== WORK TO COMPLETE ==
Only the lines with "tests" in the entries below belong in the answer; please copy them.

--- EXTRACTED ENTRIES ---

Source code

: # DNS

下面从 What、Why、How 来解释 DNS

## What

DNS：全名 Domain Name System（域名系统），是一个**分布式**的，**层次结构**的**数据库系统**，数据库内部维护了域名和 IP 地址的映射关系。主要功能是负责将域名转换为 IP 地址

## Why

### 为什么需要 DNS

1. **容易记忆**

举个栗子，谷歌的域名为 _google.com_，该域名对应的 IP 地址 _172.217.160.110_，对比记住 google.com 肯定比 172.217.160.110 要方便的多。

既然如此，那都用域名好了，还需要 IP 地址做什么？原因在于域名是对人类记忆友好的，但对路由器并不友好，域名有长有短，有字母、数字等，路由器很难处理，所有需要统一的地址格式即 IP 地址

---
--- EXTRACTED ENTRIES ---

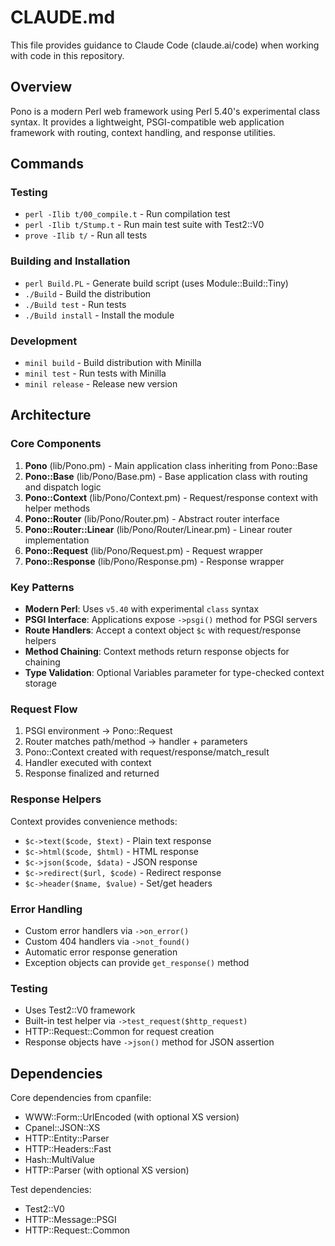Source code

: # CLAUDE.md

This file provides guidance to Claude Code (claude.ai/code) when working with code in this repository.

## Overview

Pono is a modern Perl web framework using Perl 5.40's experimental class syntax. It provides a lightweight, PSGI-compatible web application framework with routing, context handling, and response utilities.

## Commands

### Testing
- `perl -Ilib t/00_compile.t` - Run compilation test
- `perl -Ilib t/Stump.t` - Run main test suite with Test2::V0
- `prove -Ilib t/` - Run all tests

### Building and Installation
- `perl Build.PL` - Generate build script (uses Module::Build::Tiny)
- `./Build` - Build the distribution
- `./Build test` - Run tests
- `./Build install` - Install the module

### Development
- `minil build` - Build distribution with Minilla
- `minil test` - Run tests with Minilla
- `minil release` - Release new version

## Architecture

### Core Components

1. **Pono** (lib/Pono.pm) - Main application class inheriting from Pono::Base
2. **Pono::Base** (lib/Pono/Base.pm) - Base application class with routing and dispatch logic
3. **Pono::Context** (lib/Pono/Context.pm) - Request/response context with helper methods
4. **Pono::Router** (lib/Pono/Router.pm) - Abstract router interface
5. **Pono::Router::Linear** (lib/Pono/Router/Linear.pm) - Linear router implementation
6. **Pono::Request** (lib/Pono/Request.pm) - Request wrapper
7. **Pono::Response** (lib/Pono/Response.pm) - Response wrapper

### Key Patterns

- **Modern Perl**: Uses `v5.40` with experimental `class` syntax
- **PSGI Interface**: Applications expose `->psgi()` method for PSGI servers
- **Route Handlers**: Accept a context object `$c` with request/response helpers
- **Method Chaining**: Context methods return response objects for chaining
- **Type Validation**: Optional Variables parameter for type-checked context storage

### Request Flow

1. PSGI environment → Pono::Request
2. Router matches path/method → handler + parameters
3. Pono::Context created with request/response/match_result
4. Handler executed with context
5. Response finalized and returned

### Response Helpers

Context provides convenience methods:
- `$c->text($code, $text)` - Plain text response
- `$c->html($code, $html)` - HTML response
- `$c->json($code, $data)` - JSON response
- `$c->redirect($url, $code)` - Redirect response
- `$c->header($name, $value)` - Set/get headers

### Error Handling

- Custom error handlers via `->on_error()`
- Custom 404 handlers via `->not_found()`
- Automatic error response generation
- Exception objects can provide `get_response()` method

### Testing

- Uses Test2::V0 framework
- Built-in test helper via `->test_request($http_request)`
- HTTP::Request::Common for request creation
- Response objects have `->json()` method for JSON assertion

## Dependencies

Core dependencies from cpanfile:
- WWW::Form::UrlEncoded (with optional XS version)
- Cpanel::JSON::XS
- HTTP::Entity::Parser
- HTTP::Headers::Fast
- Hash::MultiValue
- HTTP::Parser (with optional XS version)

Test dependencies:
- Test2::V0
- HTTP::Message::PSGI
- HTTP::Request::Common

---

== SOLUTION ==
- `prove -Ilib t/` - Run all tests
- `./Build test` - Run tests
- `minil test` - Run tests with Minilla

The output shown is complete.